Audio By Carbonatix
The Majority in Parliament has strongly pushed back against the Minority's claims that the Bank of Ghana (BoG) reversed a recovery path in 2025 due to new policy decisions.
The dispute follows the release of the central bank’s audited financial statements.
The Minority argued that losses narrowed from GH¢13.23 billion in 2023 to GH¢9.49 billion in 2024, then rose sharply to GH¢15.63 billion in 2025.
It also pointed to a worsening of negative equity by about GH¢35 billion and said that reflected a deterioration caused by a change in strategy.
But in a detailed response authored by Atta Issah, the Sagnarigu MP and a member of Parliament’s Finance Committee, the Majority said that the interpretation “mischaracterises both the trend and the drivers of the Bank of Ghana’s financial performance.”

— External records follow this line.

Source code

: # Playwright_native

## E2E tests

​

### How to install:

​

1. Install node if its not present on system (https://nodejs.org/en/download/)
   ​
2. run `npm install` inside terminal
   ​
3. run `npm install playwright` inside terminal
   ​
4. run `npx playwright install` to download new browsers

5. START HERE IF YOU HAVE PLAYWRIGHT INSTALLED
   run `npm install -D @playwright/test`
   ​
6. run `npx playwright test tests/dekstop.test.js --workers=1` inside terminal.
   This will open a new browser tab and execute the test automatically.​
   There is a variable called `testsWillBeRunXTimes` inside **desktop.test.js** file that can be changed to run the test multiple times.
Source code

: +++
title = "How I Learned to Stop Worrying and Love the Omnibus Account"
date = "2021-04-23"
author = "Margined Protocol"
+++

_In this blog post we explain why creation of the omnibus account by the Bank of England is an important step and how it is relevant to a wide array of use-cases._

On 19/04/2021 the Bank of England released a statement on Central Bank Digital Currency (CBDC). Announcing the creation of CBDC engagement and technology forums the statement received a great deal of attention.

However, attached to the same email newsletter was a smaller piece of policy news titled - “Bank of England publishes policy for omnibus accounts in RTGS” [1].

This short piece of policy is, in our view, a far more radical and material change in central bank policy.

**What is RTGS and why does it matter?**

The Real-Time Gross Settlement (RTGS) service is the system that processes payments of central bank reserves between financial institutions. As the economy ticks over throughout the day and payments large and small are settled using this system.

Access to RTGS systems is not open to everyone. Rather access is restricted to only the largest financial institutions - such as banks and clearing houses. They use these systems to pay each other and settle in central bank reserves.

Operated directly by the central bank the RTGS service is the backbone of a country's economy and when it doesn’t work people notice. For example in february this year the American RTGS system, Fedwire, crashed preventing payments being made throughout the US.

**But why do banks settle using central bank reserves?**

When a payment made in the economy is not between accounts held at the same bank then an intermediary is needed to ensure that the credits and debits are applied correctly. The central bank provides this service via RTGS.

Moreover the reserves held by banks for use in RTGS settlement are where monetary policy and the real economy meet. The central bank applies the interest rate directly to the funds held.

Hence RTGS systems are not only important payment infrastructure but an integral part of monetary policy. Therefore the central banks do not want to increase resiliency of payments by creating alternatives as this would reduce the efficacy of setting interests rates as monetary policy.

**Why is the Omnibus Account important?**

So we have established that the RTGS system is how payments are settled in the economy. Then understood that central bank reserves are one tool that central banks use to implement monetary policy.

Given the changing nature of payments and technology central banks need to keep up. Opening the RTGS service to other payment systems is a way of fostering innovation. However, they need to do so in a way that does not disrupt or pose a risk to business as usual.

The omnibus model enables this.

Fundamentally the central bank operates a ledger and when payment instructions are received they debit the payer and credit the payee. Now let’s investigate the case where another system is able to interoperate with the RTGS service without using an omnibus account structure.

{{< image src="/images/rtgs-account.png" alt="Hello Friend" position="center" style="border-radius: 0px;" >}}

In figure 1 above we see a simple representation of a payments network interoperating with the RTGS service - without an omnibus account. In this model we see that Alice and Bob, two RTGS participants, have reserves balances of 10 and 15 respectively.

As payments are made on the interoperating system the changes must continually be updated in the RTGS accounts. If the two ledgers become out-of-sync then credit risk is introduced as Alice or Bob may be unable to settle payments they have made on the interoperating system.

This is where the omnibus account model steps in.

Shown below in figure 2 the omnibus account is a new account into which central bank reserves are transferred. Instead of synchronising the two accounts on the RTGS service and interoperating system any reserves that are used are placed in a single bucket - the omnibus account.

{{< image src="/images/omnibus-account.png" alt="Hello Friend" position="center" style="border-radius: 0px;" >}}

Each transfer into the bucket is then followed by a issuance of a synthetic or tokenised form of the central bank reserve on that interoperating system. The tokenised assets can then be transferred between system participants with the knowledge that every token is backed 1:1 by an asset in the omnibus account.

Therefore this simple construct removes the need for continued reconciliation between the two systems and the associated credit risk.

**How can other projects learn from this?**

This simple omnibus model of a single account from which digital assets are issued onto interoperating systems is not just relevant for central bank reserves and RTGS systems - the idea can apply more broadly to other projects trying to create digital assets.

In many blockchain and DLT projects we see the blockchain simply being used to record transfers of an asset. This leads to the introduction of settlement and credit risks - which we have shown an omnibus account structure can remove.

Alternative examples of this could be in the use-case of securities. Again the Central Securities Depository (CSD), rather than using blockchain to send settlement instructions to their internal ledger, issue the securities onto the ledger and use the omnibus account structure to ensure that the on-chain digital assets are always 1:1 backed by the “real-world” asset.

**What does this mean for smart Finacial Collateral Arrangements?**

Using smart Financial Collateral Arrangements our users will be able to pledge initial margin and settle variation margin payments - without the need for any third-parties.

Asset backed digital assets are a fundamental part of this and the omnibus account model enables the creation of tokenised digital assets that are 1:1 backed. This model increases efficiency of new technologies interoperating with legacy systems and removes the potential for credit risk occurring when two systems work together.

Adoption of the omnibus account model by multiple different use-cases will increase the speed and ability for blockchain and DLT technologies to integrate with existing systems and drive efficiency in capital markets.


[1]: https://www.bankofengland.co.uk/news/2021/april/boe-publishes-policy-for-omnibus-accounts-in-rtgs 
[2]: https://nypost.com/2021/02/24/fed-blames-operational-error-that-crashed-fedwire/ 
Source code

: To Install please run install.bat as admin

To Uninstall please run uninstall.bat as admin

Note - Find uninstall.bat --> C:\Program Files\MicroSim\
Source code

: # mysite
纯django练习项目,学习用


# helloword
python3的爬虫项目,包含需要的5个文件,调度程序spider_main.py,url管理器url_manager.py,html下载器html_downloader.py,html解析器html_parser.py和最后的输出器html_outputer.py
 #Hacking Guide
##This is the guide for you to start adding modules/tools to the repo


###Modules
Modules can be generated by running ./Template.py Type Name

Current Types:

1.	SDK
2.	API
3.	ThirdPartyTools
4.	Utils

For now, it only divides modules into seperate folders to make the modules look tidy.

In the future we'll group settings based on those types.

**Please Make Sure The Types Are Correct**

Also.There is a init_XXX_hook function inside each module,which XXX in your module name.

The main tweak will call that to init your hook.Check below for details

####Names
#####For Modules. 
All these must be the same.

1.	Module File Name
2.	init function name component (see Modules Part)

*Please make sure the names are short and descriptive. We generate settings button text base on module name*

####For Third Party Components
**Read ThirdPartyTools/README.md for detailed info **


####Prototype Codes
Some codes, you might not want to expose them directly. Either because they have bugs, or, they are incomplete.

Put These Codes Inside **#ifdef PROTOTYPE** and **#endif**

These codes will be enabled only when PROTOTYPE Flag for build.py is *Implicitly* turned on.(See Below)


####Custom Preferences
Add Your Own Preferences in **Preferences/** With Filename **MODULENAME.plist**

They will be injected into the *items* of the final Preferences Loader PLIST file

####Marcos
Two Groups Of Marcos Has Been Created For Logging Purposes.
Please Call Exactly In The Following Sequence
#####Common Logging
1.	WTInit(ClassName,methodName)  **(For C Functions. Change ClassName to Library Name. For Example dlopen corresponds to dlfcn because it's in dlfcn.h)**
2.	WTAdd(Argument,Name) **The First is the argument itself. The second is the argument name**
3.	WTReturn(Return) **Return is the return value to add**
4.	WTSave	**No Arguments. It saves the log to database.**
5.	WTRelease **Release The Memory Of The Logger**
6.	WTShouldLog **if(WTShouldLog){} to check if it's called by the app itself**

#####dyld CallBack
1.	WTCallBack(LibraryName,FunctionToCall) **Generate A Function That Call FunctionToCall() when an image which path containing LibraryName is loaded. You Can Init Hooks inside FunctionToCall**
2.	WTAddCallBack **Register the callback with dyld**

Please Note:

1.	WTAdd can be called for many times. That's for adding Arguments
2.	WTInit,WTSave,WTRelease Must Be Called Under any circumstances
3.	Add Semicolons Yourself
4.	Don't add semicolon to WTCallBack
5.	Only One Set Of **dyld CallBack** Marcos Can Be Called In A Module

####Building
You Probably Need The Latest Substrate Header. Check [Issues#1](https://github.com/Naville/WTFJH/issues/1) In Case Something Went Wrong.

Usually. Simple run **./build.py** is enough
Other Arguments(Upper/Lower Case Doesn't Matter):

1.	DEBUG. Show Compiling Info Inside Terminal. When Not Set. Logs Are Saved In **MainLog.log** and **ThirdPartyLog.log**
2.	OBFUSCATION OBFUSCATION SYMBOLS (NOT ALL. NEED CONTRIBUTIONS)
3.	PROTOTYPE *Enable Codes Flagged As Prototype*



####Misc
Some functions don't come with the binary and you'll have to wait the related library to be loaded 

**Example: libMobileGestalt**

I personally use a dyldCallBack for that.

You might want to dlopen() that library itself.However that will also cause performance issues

It said, “A careful reading of the audited statements shows that the developments in 2025 are structural, policy-driven, and consistent with central banks undergoing post-crisis normalisation.”
The Majority argued that the Minority’s reading of the losses was fundamentally flawed because it treated central bank losses as commercial losses.
“The financial statements show that a significant portion of the loss arises from exchange rate revaluation effects and monetary policy operations, especially liquidity management,” the response said.
“These are policy costs. They reflect deliberate actions to stabilise inflation and the currency. They are not evidence of operational inefficiency or governance failure.”
On the claim that 2024 marked a recovery, the Majority said that the argument was “overstated.”
It acknowledged that losses narrowed in 2024 but said the improvement was influenced by “temporary exchange rate conditions” and “one-off valuation adjustments.”
“These were not structural gains,” it said, adding that the accounts themselves showed such improvements could reverse depending on macroeconomic conditions.
“Presenting 2024 as a sustained recovery path is selective and misleading.”
The Majority said the 2025 increase in losses was clearly explained in the report.
It cited “higher interest costs from open market operations used to reduce inflation,” “exchange rate and foreign currency revaluation effects,” and “ongoing legacy costs from the 2022 to 2023 crisis, including the Domestic Debt Exchange Programme.”
“These are not new policy failures. They are the continuation of stabilisation measures and the lingering effects of earlier interventions.”
On negative equity, the Majority accepted that it had widened to about GH¢93.8 billion. But it insisted that “this is not a sign of insolvency.”
“Central banks can operate effectively with negative equity. The Bank remains operational due to its statutory backing and sovereign guarantee.”
The response also rejected claims of a sudden policy shift.
“The Bank’s reports show continuity in inflation targeting, exchange rate stabilisation, and alignment with the IMF-supported programme.”
“There is no evidence of a policy shift that explains the outcome the Minority is suggesting.”
It said 2025 was a “stabilisation year” in which “inflation was brought down, the exchange rate was stabilised, and fiscal consolidation continued.”
“What the Minority describes as a ‘reversal’ is, in reality, the financial cost of completing macroeconomic stabilisation. The numbers must be read in context, not in isolation.”